Records drawn from a dataset:
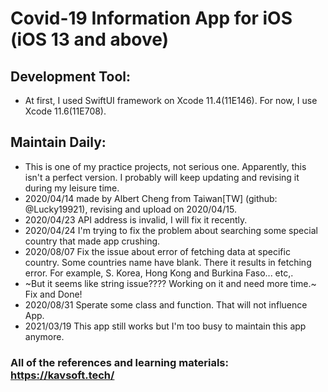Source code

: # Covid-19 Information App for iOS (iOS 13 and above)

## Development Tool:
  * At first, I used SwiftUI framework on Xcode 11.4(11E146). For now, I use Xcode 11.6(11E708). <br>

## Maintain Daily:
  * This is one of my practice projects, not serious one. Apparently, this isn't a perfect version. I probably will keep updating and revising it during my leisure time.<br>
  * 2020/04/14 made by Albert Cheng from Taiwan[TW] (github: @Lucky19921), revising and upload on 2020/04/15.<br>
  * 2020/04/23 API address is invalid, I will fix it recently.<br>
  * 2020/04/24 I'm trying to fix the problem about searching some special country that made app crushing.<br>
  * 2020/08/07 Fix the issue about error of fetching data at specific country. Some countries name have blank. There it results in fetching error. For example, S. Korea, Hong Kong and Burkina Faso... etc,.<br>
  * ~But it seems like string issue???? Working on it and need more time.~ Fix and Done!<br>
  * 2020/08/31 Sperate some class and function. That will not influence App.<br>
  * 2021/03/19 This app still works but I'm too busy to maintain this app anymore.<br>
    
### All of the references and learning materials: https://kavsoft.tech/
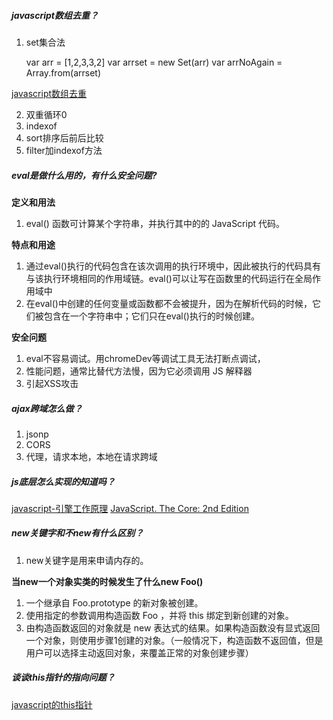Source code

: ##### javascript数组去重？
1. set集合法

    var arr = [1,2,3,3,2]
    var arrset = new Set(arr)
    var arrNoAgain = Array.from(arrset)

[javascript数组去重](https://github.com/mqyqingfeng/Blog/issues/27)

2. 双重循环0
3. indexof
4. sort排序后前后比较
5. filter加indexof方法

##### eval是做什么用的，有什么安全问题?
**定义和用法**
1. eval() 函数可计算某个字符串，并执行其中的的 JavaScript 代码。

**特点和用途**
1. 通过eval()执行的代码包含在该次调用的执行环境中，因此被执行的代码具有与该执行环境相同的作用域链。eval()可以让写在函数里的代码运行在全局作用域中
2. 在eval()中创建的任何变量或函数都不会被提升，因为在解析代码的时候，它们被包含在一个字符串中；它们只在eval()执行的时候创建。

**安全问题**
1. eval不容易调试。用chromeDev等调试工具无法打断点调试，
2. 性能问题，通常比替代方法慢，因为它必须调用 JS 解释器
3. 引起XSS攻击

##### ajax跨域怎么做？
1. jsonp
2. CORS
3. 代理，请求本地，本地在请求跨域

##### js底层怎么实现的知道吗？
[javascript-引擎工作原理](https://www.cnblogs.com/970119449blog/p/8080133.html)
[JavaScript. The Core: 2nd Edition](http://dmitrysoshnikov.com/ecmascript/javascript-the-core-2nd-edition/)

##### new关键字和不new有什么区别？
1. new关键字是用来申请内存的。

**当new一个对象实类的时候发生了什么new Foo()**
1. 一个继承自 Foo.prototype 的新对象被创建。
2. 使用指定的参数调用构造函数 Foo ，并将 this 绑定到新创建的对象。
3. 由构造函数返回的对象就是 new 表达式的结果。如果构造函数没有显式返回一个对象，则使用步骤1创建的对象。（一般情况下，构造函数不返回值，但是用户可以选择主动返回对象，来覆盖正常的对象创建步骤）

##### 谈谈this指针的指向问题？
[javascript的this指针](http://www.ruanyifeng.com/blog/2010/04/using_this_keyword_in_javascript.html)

--

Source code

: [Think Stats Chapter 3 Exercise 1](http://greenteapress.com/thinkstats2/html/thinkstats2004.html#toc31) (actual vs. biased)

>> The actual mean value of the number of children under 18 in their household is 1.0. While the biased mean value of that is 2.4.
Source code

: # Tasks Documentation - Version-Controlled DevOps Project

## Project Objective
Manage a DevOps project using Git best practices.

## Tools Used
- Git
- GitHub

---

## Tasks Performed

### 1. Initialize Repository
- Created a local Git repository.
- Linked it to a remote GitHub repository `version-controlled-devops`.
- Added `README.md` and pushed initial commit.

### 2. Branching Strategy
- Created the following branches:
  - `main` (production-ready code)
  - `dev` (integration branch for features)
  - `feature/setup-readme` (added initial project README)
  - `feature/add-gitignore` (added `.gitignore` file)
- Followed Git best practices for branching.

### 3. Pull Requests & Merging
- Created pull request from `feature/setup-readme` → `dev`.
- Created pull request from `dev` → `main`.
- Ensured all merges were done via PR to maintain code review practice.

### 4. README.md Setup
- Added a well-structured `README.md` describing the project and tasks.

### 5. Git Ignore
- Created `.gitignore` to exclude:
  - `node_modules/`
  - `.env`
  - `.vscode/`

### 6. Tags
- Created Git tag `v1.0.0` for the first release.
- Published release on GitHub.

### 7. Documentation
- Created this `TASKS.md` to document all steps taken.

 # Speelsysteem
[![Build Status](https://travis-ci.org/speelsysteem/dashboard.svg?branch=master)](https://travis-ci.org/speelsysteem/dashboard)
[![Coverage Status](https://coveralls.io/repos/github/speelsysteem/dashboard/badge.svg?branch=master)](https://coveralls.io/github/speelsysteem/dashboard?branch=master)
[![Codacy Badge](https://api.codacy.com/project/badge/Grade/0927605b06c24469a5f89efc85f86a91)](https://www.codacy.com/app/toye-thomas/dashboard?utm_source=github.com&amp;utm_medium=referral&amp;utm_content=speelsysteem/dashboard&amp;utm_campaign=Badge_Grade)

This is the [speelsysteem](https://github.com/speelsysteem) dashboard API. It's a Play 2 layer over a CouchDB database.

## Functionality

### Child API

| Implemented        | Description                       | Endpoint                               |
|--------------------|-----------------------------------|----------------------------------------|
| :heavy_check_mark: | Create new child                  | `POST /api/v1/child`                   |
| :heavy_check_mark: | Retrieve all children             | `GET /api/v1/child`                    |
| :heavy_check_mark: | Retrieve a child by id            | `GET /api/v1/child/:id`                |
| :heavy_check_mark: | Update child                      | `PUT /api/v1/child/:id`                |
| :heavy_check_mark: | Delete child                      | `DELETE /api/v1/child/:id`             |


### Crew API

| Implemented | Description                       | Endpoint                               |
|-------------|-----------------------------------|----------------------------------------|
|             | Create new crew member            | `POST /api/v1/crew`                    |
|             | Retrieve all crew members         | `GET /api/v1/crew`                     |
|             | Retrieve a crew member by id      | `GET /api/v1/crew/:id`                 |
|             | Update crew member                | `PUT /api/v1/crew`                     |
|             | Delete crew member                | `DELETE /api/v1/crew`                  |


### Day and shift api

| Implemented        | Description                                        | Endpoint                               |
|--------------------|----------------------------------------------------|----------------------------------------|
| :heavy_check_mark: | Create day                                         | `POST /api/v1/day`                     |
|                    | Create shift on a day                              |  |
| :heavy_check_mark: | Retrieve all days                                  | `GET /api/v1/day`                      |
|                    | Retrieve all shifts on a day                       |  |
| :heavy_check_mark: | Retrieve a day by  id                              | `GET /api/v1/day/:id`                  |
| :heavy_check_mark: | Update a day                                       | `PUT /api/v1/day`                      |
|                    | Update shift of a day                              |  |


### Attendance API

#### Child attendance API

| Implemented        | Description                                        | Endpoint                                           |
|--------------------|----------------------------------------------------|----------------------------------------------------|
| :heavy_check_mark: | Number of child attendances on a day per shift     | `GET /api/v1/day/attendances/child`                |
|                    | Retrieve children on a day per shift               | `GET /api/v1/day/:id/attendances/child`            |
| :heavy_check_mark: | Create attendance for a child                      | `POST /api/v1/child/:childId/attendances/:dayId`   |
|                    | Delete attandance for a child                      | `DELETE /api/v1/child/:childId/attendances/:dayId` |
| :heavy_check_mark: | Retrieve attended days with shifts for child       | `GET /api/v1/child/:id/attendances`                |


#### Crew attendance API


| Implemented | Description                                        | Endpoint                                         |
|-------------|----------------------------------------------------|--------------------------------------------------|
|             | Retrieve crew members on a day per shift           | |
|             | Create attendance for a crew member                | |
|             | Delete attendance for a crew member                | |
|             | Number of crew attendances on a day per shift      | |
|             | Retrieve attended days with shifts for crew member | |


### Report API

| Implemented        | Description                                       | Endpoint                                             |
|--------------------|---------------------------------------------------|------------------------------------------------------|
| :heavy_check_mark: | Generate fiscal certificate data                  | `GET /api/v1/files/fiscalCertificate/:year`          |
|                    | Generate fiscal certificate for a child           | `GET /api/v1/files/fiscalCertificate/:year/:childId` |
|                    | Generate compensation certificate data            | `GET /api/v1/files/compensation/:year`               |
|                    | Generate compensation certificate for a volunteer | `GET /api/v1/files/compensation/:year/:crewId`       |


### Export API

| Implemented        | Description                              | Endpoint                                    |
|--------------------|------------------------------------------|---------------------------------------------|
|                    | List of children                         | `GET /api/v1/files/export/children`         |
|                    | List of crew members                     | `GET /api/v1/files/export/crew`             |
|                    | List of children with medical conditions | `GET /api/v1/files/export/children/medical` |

### What you need to do
Answer with one number only: how many lines above contain the word "shifts".

### Response area
3